[Saved entries]
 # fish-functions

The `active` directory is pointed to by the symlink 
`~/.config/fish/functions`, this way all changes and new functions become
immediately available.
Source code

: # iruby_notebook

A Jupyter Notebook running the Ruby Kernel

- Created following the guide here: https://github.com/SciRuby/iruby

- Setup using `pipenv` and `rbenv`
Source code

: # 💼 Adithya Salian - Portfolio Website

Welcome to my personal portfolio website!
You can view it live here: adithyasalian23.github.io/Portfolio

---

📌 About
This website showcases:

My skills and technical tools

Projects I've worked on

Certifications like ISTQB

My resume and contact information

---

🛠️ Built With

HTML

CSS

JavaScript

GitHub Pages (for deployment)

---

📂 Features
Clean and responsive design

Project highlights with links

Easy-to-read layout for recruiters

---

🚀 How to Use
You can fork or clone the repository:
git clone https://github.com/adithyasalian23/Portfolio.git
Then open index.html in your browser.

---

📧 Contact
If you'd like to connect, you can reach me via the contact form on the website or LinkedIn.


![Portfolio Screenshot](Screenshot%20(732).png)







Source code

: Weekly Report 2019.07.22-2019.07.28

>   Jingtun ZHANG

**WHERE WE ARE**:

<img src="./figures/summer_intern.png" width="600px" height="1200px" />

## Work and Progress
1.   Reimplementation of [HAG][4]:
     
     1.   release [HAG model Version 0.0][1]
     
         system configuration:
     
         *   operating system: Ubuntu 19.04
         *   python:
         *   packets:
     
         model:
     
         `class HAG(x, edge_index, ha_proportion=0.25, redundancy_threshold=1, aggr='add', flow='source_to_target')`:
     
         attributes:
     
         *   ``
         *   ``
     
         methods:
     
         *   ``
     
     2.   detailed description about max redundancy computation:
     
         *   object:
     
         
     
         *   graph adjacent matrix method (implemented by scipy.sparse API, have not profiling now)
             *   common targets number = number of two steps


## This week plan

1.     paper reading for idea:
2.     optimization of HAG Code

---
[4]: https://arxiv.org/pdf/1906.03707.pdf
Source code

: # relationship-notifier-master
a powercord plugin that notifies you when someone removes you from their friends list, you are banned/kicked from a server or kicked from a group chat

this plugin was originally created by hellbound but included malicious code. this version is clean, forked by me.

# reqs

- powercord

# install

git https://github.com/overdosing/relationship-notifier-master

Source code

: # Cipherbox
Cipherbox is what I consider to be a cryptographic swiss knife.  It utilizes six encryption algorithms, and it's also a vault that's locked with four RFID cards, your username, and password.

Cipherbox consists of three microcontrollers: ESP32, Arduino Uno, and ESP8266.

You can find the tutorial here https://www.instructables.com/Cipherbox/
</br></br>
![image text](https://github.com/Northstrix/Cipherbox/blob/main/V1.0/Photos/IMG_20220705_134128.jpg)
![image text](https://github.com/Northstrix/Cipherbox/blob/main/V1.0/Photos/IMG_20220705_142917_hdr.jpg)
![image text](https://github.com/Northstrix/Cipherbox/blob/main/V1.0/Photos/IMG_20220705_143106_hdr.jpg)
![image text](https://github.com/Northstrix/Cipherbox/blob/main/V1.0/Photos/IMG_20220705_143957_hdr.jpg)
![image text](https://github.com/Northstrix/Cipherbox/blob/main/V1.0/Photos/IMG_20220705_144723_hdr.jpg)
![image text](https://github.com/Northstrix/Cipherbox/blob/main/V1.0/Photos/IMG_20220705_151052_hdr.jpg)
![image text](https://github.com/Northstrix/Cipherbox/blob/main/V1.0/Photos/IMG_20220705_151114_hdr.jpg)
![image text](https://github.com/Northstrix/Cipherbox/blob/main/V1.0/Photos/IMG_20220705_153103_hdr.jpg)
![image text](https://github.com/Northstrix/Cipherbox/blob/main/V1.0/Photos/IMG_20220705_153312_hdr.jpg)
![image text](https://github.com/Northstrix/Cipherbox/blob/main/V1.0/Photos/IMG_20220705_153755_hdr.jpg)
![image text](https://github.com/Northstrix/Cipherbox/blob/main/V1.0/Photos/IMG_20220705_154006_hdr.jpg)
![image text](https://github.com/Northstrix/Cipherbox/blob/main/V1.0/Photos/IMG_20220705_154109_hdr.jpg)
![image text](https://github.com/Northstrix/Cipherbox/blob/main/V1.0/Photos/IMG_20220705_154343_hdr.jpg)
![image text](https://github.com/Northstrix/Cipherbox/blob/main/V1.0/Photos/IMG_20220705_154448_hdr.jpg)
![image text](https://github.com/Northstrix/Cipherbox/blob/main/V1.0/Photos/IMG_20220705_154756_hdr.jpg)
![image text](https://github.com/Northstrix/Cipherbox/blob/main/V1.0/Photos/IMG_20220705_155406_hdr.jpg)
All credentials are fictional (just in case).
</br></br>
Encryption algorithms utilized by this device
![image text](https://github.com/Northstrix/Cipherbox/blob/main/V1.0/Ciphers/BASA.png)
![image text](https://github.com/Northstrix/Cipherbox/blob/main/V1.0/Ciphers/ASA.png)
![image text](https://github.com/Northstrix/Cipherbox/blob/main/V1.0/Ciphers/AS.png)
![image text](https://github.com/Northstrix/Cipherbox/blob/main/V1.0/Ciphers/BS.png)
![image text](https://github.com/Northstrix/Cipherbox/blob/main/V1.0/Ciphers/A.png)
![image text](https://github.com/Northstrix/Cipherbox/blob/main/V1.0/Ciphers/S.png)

Task to complete ▸ Every entry is to be restated word for word.

Response ▸
 # fish-functions

The `active` directory is pointed to by the symlink 
`~/.config/fish/functions`, this way all changes and new functions become
immediately available.
Source code

: # iruby_notebook

A Jupyter Notebook running the Ruby Kernel

- Created following the guide here: https://github.com/SciRuby/iruby

- Setup using `pipenv` and `rbenv`
Source code

: # 💼 Adithya Salian - Portfolio Website

Welcome to my personal portfolio website!
You can view it live here: adithyasalian23.github.io/Portfolio

---

📌 About
This website showcases:

My skills and technical tools

Projects I've worked on

Certifications like ISTQB

My resume and contact information

---

🛠️ Built With

HTML

CSS

JavaScript

GitHub Pages (for deployment)

---

📂 Features
Clean and responsive design

Project highlights with links

Easy-to-read layout for recruiters

---

🚀 How to Use
You can fork or clone the repository:
git clone https://github.com/adithyasalian23/Portfolio.git
Then open index.html in your browser.

---

📧 Contact
If you'd like to connect, you can reach me via the contact form on the website or LinkedIn.


![Portfolio Screenshot](Screenshot%20(732).png)







Source code

: Weekly Report 2019.07.22-2019.07.28

>   Jingtun ZHANG

**WHERE WE ARE**:

<img src="./figures/summer_intern.png" width="600px" height="1200px" />

## Work and Progress
1.   Reimplementation of [HAG][4]:
     
     1.   release [HAG model Version 0.0][1]
     
         system configuration:
     
         *   operating system: Ubuntu 19.04
         *   python:
         *   packets:
     
         model:
     
         `class HAG(x, edge_index, ha_proportion=0.25, redundancy_threshold=1, aggr='add', flow='source_to_target')`:
     
         attributes:
     
         *   ``
         *   ``
     
         methods:
     
         *   ``
     
     2.   detailed description about max redundancy computation:
     
         *   object:
     
         
     
         *   graph adjacent matrix method (implemented by scipy.sparse API, have not profiling now)
             *   common targets number = number of two steps


## This week plan

1.     paper reading for idea:
2.     optimization of HAG Code

---
[4]: https://arxiv.org/pdf/1906.03707.pdf
Source code

: # relationship-notifier-master
a powercord plugin that notifies you when someone removes you from their friends list, you are banned/kicked from a server or kicked from a group chat

this plugin was originally created by hellbound but included malicious code. this version is clean, forked by me.

# reqs

- powercord

# install

git https://github.com/overdosing/relationship-notifier-master

Source code

: # Cipherbox
Cipherbox is what I consider to be a cryptographic swiss knife.  It utilizes six encryption algorithms, and it's also a vault that's locked with four RFID cards, your username, and password.

Cipherbox consists of three microcontrollers: ESP32, Arduino Uno, and ESP8266.

You can find the tutorial here https://www.instructables.com/Cipherbox/
</br></br>
![image text](https://github.com/Northstrix/Cipherbox/blob/main/V1.0/Photos/IMG_20220705_134128.jpg)
![image text](https://github.com/Northstrix/Cipherbox/blob/main/V1.0/Photos/IMG_20220705_142917_hdr.jpg)
![image text](https://github.com/Northstrix/Cipherbox/blob/main/V1.0/Photos/IMG_20220705_143106_hdr.jpg)
![image text](https://github.com/Northstrix/Cipherbox/blob/main/V1.0/Photos/IMG_20220705_143957_hdr.jpg)
![image text](https://github.com/Northstrix/Cipherbox/blob/main/V1.0/Photos/IMG_20220705_144723_hdr.jpg)
![image text](https://github.com/Northstrix/Cipherbox/blob/main/V1.0/Photos/IMG_20220705_151052_hdr.jpg)
![image text](https://github.com/Northstrix/Cipherbox/blob/main/V1.0/Photos/IMG_20220705_151114_hdr.jpg)
![image text](https://github.com/Northstrix/Cipherbox/blob/main/V1.0/Photos/IMG_20220705_153103_hdr.jpg)
![image text](https://github.com/Northstrix/Cipherbox/blob/main/V1.0/Photos/IMG_20220705_153312_hdr.jpg)
![image text](https://github.com/Northstrix/Cipherbox/blob/main/V1.0/Photos/IMG_20220705_153755_hdr.jpg)
![image text](https://github.com/Northstrix/Cipherbox/blob/main/V1.0/Photos/IMG_20220705_154006_hdr.jpg)
![image text](https://github.com/Northstrix/Cipherbox/blob/main/V1.0/Photos/IMG_20220705_154109_hdr.jpg)
![image text](https://github.com/Northstrix/Cipherbox/blob/main/V1.0/Photos/IMG_20220705_154343_hdr.jpg)
![image text](https://github.com/Northstrix/Cipherbox/blob/main/V1.0/Photos/IMG_20220705_154448_hdr.jpg)
![image text](https://github.com/Northstrix/Cipherbox/blob/main/V1.0/Photos/IMG_20220705_154756_hdr.jpg)
![image text](https://github.com/Northstrix/Cipherbox/blob/main/V1.0/Photos/IMG_20220705_155406_hdr.jpg)
All credentials are fictional (just in case).
</br></br>
Encryption algorithms utilized by this device
![image text](https://github.com/Northstrix/Cipherbox/blob/main/V1.0/Ciphers/BASA.png)
![image text](https://github.com/Northstrix/Cipherbox/blob/main/V1.0/Ciphers/ASA.png)
![image text](https://github.com/Northstrix/Cipherbox/blob/main/V1.0/Ciphers/AS.png)
![image text](https://github.com/Northstrix/Cipherbox/blob/main/V1.0/Ciphers/BS.png)
![image text](https://github.com/Northstrix/Cipherbox/blob/main/V1.0/Ciphers/A.png)
![image text](https://github.com/Northstrix/Cipherbox/blob/main/V1.0/Ciphers/S.png)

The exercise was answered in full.